Kısaca Davud aleyhisselam karar vermede acele etmiştir, olayın kadınla bir ilişkisi yoktur. 25. ayet, Davud aleyhisselâmın hatasının bağışlandığını belirttikten sonra"Bizim katımızda gerçekten bir yakınlığı ve varılacak güzel bir yeri vardır" buyrulmaktadır ki, bu vurgu seçkin bir peygambere iftira atan İsrailiyat’a ve Müslüman kıssacıların etkisinde kalanlara güzel bir cevap teşkil etmektedir. Davud aleyhisselâmın hataya düşmesine yol açan bu veya bilemediğimiz başka sebep de olabilir. En doğrusunu Allah bilir.

Olay anlattığımız gibi cereyan etmişse bize bir hakikati telkin eder:

Yeryüzünde en yüksek düzeyde adaleti peygamberler tesis eder, bunda en ufak bir tereddüt yoktur ancak dünya şartlarında mahza adalet yani her şeyin tam ve eksiksiz olarak yerli yerine oturması, her hak sahibinin hakkının tümünü alması mümkün değildir, illa az veya çok haklar birbirine geçer. İşte bu bize, ahiretin, Hesap Günü’nün niçin gerekli olduğunu göstermektedir. Tam ve eksiksiz adalet ahirette tahakkuk edecektir, çünkü Hâkimlerin Hâkimi (Ahkamu’l hâkimin) olan yüce Allah taraf tutmaz, unutmaz, yanılmaz, iltimas kabul etmez, muhakeme usulünde hata yapmaz (95/Tin, 8).

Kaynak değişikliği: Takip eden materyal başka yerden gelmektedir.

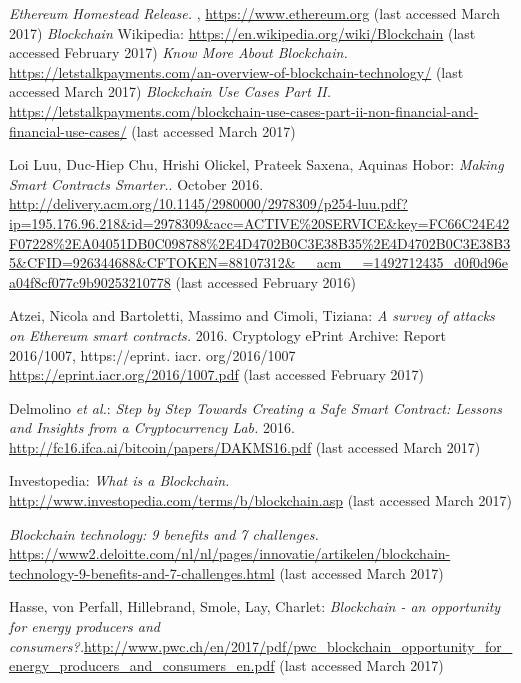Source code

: \begin{thebibliography}{99}
\emph{Ethereum Homestead Release.} , \url{https://www.ethereum.org} (last accessed March 2017)
\emph{Blockchain} Wikipedia: \url{https://en.wikipedia.org/wiki/Blockchain} (last accessed February 2017)
\emph{Know More About Blockchain.} \url{https://letstalkpayments.com/an-overview-of-blockchain-technology/} (last accessed March 2017)
\emph{Blockchain Use Cases Part II.} \url{https://letstalkpayments.com/blockchain-use-cases-part-ii-non-financial-and-financial-use-cases/} (last accessed March 2017)


Loi Luu, Duc-Hiep Chu, Hrishi Olickel, Prateek Saxena, Aquinas Hobor: \emph{Making Smart Contracts Smarter.}. October 2016. \url{http://delivery.acm.org/10.1145/2980000/2978309/p254-luu.pdf?ip=195.176.96.218&id=2978309&acc=ACTIVE\%20SERVICE&key=FC66C24E42F07228\%2EA04051DB0C098788\%2E4D4702B0C3E38B35\%2E4D4702B0C3E38B35&CFID=926344688&CFTOKEN=88107312&__acm__=1492712435_d0f0d96ea04f8cf077c9b90253210778} (last accessed February 2016)

Atzei, Nicola and Bartoletti, Massimo and Cimoli, Tiziana: \emph{A survey of attacks on Ethereum smart contracts.} 2016. Cryptology ePrint Archive: Report 2016/1007, https://eprint. iacr. org/2016/1007 \url{https://eprint.iacr.org/2016/1007.pdf} (last accessed February 2017)


Delmolino \textit{et al.}: \emph{Step by Step Towards Creating a Safe Smart Contract: Lessons and Insights from a Cryptocurrency Lab.} 2016.  \url{http://fc16.ifca.ai/bitcoin/papers/DAKMS16.pdf} (last accessed March 2017)




Investopedia: \emph{What is a Blockchain.} \url{http://www.investopedia.com/terms/b/blockchain.asp} (last accessed March 2017)

\emph{Blockchain technology: 9 benefits and 7 challenges.} \url{https://www2.deloitte.com/nl/nl/pages/innovatie/artikelen/blockchain-technology-9-benefits-and-7-challenges.html} (last accessed March 2017)

Hasse, von Perfall, Hillebrand, Smole, Lay, Charlet: \emph{Blockchain - an opportunity for energy producers and consumers?.}\url{http://www.pwc.ch/en/2017/pdf/pwc_blockchain_opportunity_for_energy_producers_and_consumers_en.pdf} (last accessed March 2017)


\end{thebibliography}
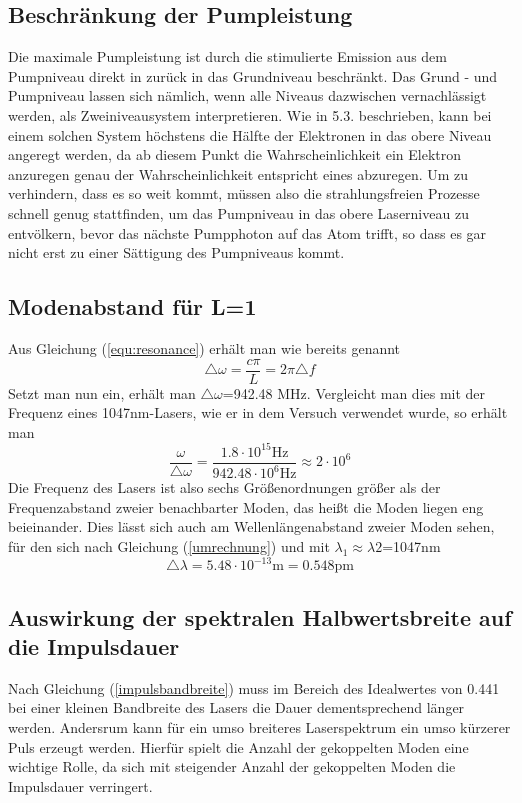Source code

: \subsection{Beschränkung der Pumpleistung}
Die maximale Pumpleistung ist durch die stimulierte Emission aus dem Pumpniveau direkt in zurück in das Grundniveau beschränkt. Das Grund - und Pumpniveau lassen sich nämlich, wenn alle Niveaus dazwischen vernachlässigt werden, als Zweiniveausystem interpretieren. Wie in 5.3. beschrieben, kann bei einem solchen System höchstens die Hälfte der Elektronen in das obere Niveau angeregt werden, da ab diesem Punkt die Wahrscheinlichkeit ein Elektron anzuregen genau der Wahrscheinlichkeit entspricht eines abzuregen. \newline
Um zu verhindern, dass es so weit kommt, müssen also die strahlungsfreien Prozesse schnell genug stattfinden, um das Pumpniveau in das obere Laserniveau zu entvölkern, bevor das nächste Pumpphoton auf das Atom trifft, so dass es gar nicht erst zu einer Sättigung des Pumpniveaus kommt. 
\subsection{Modenabstand für L=1}
Aus Gleichung (\ref{equ:resonance}) erhält man wie bereits genannt
\begin{equation*}
	\triangle\omega=\frac{c\pi}{L}=2\pi\triangle f
\end{equation*}
Setzt man nun ein, erhält man $\triangle\omega$=942.48 MHz. Vergleicht man dies mit der Frequenz eines 1047nm-Lasers, wie er in dem Versuch verwendet wurde, so erhält man
\begin{equation*}
\frac{\omega}{\triangle\omega}=\frac{1.8\cdot10^{15}\text{Hz}}{942.48\cdot10^6 \text{Hz}}\approx2\cdot10^6
\end{equation*}
Die Frequenz des Lasers ist also sechs Größenordnungen größer als der Frequenzabstand zweier benachbarter Moden, das heißt die Moden liegen eng beieinander. Dies lässt sich auch am Wellenlängenabstand zweier Moden sehen, für den sich nach Gleichung (\ref{umrechnung}) und mit $\lambda_1\approx\lambda2$=1047nm
\begin{equation*}
\triangle\lambda=5.48\cdot10^{-13}\text{m}=0.548 \text{pm}
\end{equation*}
\subsection{Auswirkung der spektralen Halbwertsbreite auf die Impulsdauer}
Nach Gleichung (\ref{impulsbandbreite}) muss im Bereich des Idealwertes von 0.441 bei einer kleinen Bandbreite des Lasers die Dauer dementsprechend länger werden. Andersrum kann für ein umso breiteres Laserspektrum ein umso kürzerer Puls erzeugt werden. Hierfür spielt die Anzahl der gekoppelten Moden eine wichtige Rolle, da sich mit steigender Anzahl der gekoppelten Moden die Impulsdauer verringert.
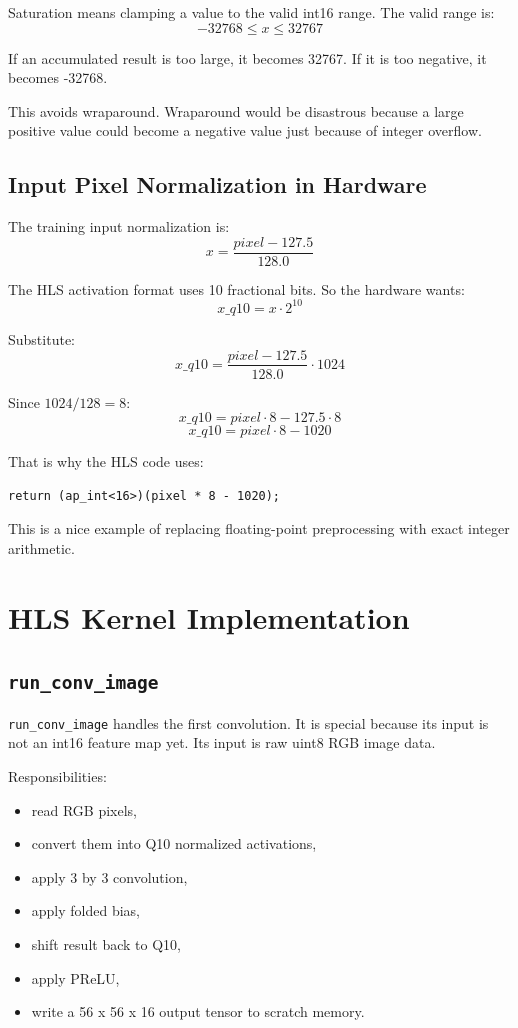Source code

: \documentclass[11pt]{article}
\newcommand{\code}[1]{\texttt{#1}}
\begin{document}
Saturation means clamping a value to the valid int16 range.
The valid range is:
\[
  -32768 \le x \le 32767
\]

If an accumulated result is too large, it becomes 32767.
If it is too negative, it becomes -32768.

This avoids wraparound.
Wraparound would be disastrous because a large positive value could become a negative value just because of integer overflow.

\subsection{Input Pixel Normalization in Hardware}

The training input normalization is:
\[
  x = \frac{pixel - 127.5}{128.0}
\]

The HLS activation format uses 10 fractional bits.
So the hardware wants:
\[
  x\_q10 = x \cdot 2^{10}
\]

Substitute:
\[
  x\_q10 =
  \frac{pixel - 127.5}{128.0} \cdot 1024
\]

Since \(1024 / 128 = 8\):
\[
  x\_q10 = pixel \cdot 8 - 127.5 \cdot 8
\]
\[
  x\_q10 = pixel \cdot 8 - 1020
\]

That is why the HLS code uses:

\begin{lstlisting}
return (ap_int<16>)(pixel * 8 - 1020);
\end{lstlisting}

This is a nice example of replacing floating-point preprocessing with exact integer arithmetic.

\section{HLS Kernel Implementation}

\subsection{\code{run\_conv\_image}}

\code{run\_conv\_image} handles the first convolution.
It is special because its input is not an int16 feature map yet.
Its input is raw uint8 RGB image data.

Responsibilities:

\begin{itemize}[leftmargin=1.4em]
  \item read RGB pixels,
  \item convert them into Q10 normalized activations,
  \item apply 3 by 3 convolution,
  \item apply folded bias,
  \item shift result back to Q10,
  \item apply PReLU,
  \item write a 56 x 56 x 16 output tensor to scratch memory.
\end{itemize}
\end{document}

Bu arada Hz. Davud, insanın bencilliğini, her şeyi keser gibi kendine yonttuğundan ortaklıkların yürümediğini de belirtmekte (38/24); sağlıklı, verimli ortaklıkları ancak iman edip salih amellerde bulunanların kurup devam ettirdiklerini belirtmektedir. Maalesef bunların da sayısı pek azdır. Ayette ortaklığın "halt ve ihtilat" olarak gelmiş olması düzgün ve dürüst ortaklığı yanında hile ve zimmetin karıştığı ortaklığa da imada bulunmaktadır. Birden fazla parçanın birbirine karışması ihtilattır. Ortaklar mallarını veya sermayelerini birbirine katarak iş yapmaya çalışırlar. Ancak ayetin vurguladığı çerçevede yürüdüğünde bir diğerinin payından bir bölümünü kendi hesabına geçirir, belki ortağından mal ve kazanç kaçırır, böylelikle günah ve suç teşkil eden bir fiil işlemiş olur. Hz. Davud, iman eden ve salih amellerde bulunanların dışındaki ortaklıkların bu gayrı meşru işlemler ve fiillerle malul olduğunu söylemektedir.

Hukuk adaleti ve muhakemede takip edilecek usulle ilgili hususlar yanında sıradan insanların da bu kıssadan almaları gereken dersler vardır. Dedikodu ve gıybetlere, çekişme ve suçlamalara sebebiyet veren nice bilgi ve haberler var ki araştırmadan, suçlanan veya karalanan şahısları dinlemeden hüküm verir, böylelikle günaha girmiş oluruz. Kıssa bize, şahıslar veya gruplar hakkında kesin bir yargıya varmadan önce çok yönlü araştırma yapılması, hikâyenin birkaç anlatımına da başvurulması gerektiğini önemle vurgulamaktadır.

Davud aleyhisselam yeryüzünde halife idi. (Hilafet için bkz. 2/Bakara, 30). İlahi iradenin hangi yönde tecelli ettiğini, Allah’ın emir ve yasaklarına uyup ona göre iktidar kurmanın nasıl mümkün olduğunu, insanların, toplumların nasıl adalet üzere, hak ve hakkaniyete göre yönetilebileceklerini somut olarak gösteriyor, bu arada derin bir ihlas ve samimiyetle yüce Allah’a ibadet ediyor, canlı ve cansız varlıklarla iletişim kurabiliyordu. "Yeryüzünde halife" olmak demek insanlar arasında hak ve hakkaniyetin tesis edilmesi, insanların kendi istek ve tutkularına göre hareket etmemesi ve doğru yol üzere bir hayat tarzını takip etmesi demektir. Bu yol haritasını takip etmeyenler hilafet haklarını kaybettikleri gibi büyük bir azaba da çarptırılacaklardır. Halife olan, yeryüzünün nihai ve hakiki sahibi olmadığını bilir, bu hakikati unutmaz. Kim yeryüzünü sahipsiz, kendi babasının çiftliği zannedip keyfince kullanmaya kalkışırsa o hesap gününü unutmuş kimsedir, akıbeti feci olacaktır.

Yüce Allah Davud aleyhisselamı bağışladı. Çünkü bu olayda "kasıt" yoktu, "kusur" söz konusuydu. Niyeti taraf tutmak değil, adaleti tesis etmekti, ama muhakeme usulünden kaynaklanan bir hata işlemiş oldu. Bu aynı zamanda bütün hâkimler, mahkemeler ve hakemler için uyarıcı, öğretici bir özelliğe sahiptir. (Daha geniş bilgi için bkz. A. Bulaç, Kur’an Dersleri/Tefsir, VI, 15-25.)

Mevcut kanunlarda “tek taraflı beyan”ın esas alınarak hüküm ve ceza verilmesinde “kusur” değil, “kasıt” vardır.